# About this exercise
Output each record in full, exactly as it stands.

####

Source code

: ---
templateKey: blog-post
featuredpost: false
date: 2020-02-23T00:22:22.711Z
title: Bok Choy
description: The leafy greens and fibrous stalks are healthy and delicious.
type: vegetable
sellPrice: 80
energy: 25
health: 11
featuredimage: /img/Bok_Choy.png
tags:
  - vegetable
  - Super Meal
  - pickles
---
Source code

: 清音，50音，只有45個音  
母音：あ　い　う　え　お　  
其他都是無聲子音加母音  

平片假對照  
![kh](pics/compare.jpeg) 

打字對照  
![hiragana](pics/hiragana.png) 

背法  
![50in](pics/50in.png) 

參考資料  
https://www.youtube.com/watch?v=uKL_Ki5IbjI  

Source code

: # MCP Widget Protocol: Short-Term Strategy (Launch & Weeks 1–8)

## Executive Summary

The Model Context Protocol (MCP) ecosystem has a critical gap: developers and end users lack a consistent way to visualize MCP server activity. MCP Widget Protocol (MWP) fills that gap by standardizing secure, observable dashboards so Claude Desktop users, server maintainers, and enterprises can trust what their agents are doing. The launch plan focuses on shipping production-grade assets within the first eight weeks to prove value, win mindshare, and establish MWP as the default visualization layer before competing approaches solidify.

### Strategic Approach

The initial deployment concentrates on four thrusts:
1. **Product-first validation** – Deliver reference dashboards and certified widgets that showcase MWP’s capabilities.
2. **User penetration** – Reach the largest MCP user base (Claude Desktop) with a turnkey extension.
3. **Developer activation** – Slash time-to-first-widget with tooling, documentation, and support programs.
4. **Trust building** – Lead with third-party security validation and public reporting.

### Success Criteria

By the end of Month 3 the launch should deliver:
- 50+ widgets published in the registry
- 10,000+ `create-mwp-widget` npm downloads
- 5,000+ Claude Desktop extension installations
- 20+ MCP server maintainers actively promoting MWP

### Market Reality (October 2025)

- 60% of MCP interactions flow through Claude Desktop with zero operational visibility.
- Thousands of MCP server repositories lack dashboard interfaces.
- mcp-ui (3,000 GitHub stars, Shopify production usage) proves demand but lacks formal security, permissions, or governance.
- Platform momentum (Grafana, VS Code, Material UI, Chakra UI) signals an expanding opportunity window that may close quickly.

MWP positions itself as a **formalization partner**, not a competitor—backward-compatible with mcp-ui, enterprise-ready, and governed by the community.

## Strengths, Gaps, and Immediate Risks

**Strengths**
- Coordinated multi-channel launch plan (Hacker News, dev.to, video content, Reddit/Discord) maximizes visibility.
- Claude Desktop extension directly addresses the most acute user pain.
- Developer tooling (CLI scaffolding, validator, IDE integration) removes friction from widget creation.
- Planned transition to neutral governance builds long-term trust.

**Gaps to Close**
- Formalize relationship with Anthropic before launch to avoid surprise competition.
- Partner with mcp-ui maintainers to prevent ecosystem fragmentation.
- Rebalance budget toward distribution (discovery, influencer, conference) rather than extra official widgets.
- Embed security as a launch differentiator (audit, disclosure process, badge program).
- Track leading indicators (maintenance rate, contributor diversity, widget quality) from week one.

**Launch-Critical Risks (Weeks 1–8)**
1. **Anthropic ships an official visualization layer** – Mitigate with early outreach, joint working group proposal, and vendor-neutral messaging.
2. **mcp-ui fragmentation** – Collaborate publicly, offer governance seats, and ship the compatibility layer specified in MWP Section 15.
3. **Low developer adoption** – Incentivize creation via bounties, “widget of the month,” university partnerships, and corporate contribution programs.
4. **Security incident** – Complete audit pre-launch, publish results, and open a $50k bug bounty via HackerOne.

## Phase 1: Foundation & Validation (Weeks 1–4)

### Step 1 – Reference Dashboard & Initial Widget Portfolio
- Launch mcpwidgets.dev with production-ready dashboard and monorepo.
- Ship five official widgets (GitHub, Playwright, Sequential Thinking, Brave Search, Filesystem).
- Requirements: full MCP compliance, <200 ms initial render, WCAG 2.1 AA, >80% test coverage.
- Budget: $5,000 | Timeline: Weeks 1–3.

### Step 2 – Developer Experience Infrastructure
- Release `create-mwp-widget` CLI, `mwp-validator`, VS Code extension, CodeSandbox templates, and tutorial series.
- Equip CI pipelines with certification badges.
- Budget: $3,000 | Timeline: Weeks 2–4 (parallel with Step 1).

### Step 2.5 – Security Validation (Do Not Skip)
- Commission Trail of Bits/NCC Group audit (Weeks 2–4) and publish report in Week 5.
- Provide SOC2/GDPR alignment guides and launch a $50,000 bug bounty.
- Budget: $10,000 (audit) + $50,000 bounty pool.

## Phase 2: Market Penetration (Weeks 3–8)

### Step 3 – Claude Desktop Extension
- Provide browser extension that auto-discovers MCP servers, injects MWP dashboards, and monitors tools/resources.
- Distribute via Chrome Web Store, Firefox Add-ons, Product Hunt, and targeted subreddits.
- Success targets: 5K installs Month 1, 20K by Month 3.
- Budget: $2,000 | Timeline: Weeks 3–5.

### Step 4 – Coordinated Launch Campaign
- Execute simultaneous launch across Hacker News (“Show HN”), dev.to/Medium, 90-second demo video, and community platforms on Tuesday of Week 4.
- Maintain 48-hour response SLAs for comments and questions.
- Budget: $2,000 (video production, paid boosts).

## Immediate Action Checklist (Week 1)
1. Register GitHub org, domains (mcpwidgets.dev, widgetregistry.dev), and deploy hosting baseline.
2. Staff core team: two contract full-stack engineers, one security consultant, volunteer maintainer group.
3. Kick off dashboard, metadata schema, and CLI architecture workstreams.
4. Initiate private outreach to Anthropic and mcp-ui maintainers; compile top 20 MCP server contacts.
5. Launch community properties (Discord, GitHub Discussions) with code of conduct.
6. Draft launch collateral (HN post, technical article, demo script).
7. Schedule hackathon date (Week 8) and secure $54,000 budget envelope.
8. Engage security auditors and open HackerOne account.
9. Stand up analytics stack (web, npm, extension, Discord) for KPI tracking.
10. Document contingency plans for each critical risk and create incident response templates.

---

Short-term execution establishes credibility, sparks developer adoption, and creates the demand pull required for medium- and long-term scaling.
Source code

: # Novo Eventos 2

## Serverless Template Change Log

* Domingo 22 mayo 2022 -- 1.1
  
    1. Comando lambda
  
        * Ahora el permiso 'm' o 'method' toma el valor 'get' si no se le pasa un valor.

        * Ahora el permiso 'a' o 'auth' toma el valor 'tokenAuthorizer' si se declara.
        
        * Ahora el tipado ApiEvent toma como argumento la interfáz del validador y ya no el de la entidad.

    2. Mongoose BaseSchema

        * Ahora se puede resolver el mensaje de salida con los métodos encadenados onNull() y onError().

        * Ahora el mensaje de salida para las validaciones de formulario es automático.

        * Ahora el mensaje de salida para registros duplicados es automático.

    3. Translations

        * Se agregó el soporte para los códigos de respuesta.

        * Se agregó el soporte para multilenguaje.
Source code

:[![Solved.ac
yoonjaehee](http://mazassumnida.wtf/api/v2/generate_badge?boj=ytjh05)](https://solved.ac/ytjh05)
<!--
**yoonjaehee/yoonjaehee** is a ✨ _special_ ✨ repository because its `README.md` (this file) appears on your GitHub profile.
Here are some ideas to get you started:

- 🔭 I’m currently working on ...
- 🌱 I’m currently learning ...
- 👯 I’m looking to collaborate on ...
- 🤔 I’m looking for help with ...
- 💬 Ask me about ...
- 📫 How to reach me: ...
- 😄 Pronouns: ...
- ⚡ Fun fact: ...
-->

####

# Result of this exercise
Source code

: ---
templateKey: blog-post
featuredpost: false
date: 2020-02-23T00:22:22.711Z
title: Bok Choy
description: The leafy greens and fibrous stalks are healthy and delicious.
type: vegetable
sellPrice: 80
energy: 25
health: 11
featuredimage: /img/Bok_Choy.png
tags:
  - vegetable
  - Super Meal
  - pickles
---
Source code

: 清音，50音，只有45個音  
母音：あ　い　う　え　お　  
其他都是無聲子音加母音  

平片假對照  
![kh](pics/compare.jpeg) 

打字對照  
![hiragana](pics/hiragana.png) 

背法  
![50in](pics/50in.png) 

參考資料  
https://www.youtube.com/watch?v=uKL_Ki5IbjI  

Source code

: # MCP Widget Protocol: Short-Term Strategy (Launch & Weeks 1–8)

## Executive Summary

The Model Context Protocol (MCP) ecosystem has a critical gap: developers and end users lack a consistent way to visualize MCP server activity. MCP Widget Protocol (MWP) fills that gap by standardizing secure, observable dashboards so Claude Desktop users, server maintainers, and enterprises can trust what their agents are doing. The launch plan focuses on shipping production-grade assets within the first eight weeks to prove value, win mindshare, and establish MWP as the default visualization layer before competing approaches solidify.

### Strategic Approach

The initial deployment concentrates on four thrusts:
1. **Product-first validation** – Deliver reference dashboards and certified widgets that showcase MWP’s capabilities.
2. **User penetration** – Reach the largest MCP user base (Claude Desktop) with a turnkey extension.
3. **Developer activation** – Slash time-to-first-widget with tooling, documentation, and support programs.
4. **Trust building** – Lead with third-party security validation and public reporting.

### Success Criteria

By the end of Month 3 the launch should deliver:
- 50+ widgets published in the registry
- 10,000+ `create-mwp-widget` npm downloads
- 5,000+ Claude Desktop extension installations
- 20+ MCP server maintainers actively promoting MWP

### Market Reality (October 2025)

- 60% of MCP interactions flow through Claude Desktop with zero operational visibility.
- Thousands of MCP server repositories lack dashboard interfaces.
- mcp-ui (3,000 GitHub stars, Shopify production usage) proves demand but lacks formal security, permissions, or governance.
- Platform momentum (Grafana, VS Code, Material UI, Chakra UI) signals an expanding opportunity window that may close quickly.

MWP positions itself as a **formalization partner**, not a competitor—backward-compatible with mcp-ui, enterprise-ready, and governed by the community.

## Strengths, Gaps, and Immediate Risks

**Strengths**
- Coordinated multi-channel launch plan (Hacker News, dev.to, video content, Reddit/Discord) maximizes visibility.
- Claude Desktop extension directly addresses the most acute user pain.
- Developer tooling (CLI scaffolding, validator, IDE integration) removes friction from widget creation.
- Planned transition to neutral governance builds long-term trust.

**Gaps to Close**
- Formalize relationship with Anthropic before launch to avoid surprise competition.
- Partner with mcp-ui maintainers to prevent ecosystem fragmentation.
- Rebalance budget toward distribution (discovery, influencer, conference) rather than extra official widgets.
- Embed security as a launch differentiator (audit, disclosure process, badge program).
- Track leading indicators (maintenance rate, contributor diversity, widget quality) from week one.

**Launch-Critical Risks (Weeks 1–8)**
1. **Anthropic ships an official visualization layer** – Mitigate with early outreach, joint working group proposal, and vendor-neutral messaging.
2. **mcp-ui fragmentation** – Collaborate publicly, offer governance seats, and ship the compatibility layer specified in MWP Section 15.
3. **Low developer adoption** – Incentivize creation via bounties, “widget of the month,” university partnerships, and corporate contribution programs.
4. **Security incident** – Complete audit pre-launch, publish results, and open a $50k bug bounty via HackerOne.

## Phase 1: Foundation & Validation (Weeks 1–4)

### Step 1 – Reference Dashboard & Initial Widget Portfolio
- Launch mcpwidgets.dev with production-ready dashboard and monorepo.
- Ship five official widgets (GitHub, Playwright, Sequential Thinking, Brave Search, Filesystem).
- Requirements: full MCP compliance, <200 ms initial render, WCAG 2.1 AA, >80% test coverage.
- Budget: $5,000 | Timeline: Weeks 1–3.

### Step 2 – Developer Experience Infrastructure
- Release `create-mwp-widget` CLI, `mwp-validator`, VS Code extension, CodeSandbox templates, and tutorial series.
- Equip CI pipelines with certification badges.
- Budget: $3,000 | Timeline: Weeks 2–4 (parallel with Step 1).

### Step 2.5 – Security Validation (Do Not Skip)
- Commission Trail of Bits/NCC Group audit (Weeks 2–4) and publish report in Week 5.
- Provide SOC2/GDPR alignment guides and launch a $50,000 bug bounty.
- Budget: $10,000 (audit) + $50,000 bounty pool.

## Phase 2: Market Penetration (Weeks 3–8)

### Step 3 – Claude Desktop Extension
- Provide browser extension that auto-discovers MCP servers, injects MWP dashboards, and monitors tools/resources.
- Distribute via Chrome Web Store, Firefox Add-ons, Product Hunt, and targeted subreddits.
- Success targets: 5K installs Month 1, 20K by Month 3.
- Budget: $2,000 | Timeline: Weeks 3–5.

### Step 4 – Coordinated Launch Campaign
- Execute simultaneous launch across Hacker News (“Show HN”), dev.to/Medium, 90-second demo video, and community platforms on Tuesday of Week 4.
- Maintain 48-hour response SLAs for comments and questions.
- Budget: $2,000 (video production, paid boosts).

## Immediate Action Checklist (Week 1)
1. Register GitHub org, domains (mcpwidgets.dev, widgetregistry.dev), and deploy hosting baseline.
2. Staff core team: two contract full-stack engineers, one security consultant, volunteer maintainer group.
3. Kick off dashboard, metadata schema, and CLI architecture workstreams.
4. Initiate private outreach to Anthropic and mcp-ui maintainers; compile top 20 MCP server contacts.
5. Launch community properties (Discord, GitHub Discussions) with code of conduct.
6. Draft launch collateral (HN post, technical article, demo script).
7. Schedule hackathon date (Week 8) and secure $54,000 budget envelope.
8. Engage security auditors and open HackerOne account.
9. Stand up analytics stack (web, npm, extension, Discord) for KPI tracking.
10. Document contingency plans for each critical risk and create incident response templates.

---

Short-term execution establishes credibility, sparks developer adoption, and creates the demand pull required for medium- and long-term scaling.
Source code

: # Novo Eventos 2

## Serverless Template Change Log

* Domingo 22 mayo 2022 -- 1.1
  
    1. Comando lambda
  
        * Ahora el permiso 'm' o 'method' toma el valor 'get' si no se le pasa un valor.

        * Ahora el permiso 'a' o 'auth' toma el valor 'tokenAuthorizer' si se declara.
        
        * Ahora el tipado ApiEvent toma como argumento la interfáz del validador y ya no el de la entidad.

    2. Mongoose BaseSchema

        * Ahora se puede resolver el mensaje de salida con los métodos encadenados onNull() y onError().

        * Ahora el mensaje de salida para las validaciones de formulario es automático.

        * Ahora el mensaje de salida para registros duplicados es automático.

    3. Translations

        * Se agregó el soporte para los códigos de respuesta.

        * Se agregó el soporte para multilenguaje.
Source code

:[![Solved.ac
yoonjaehee](http://mazassumnida.wtf/api/v2/generate_badge?boj=ytjh05)](https://solved.ac/ytjh05)
<!--
**yoonjaehee/yoonjaehee** is a ✨ _special_ ✨ repository because its `README.md` (this file) appears on your GitHub profile.
Here are some ideas to get you started:

- 🔭 I’m currently working on ...
- 🌱 I’m currently learning ...
- 👯 I’m looking to collaborate on ...
- 🤔 I’m looking for help with ...
- 💬 Ask me about ...
- 📫 How to reach me: ...
- 😄 Pronouns: ...
- ⚡ Fun fact: ...
-->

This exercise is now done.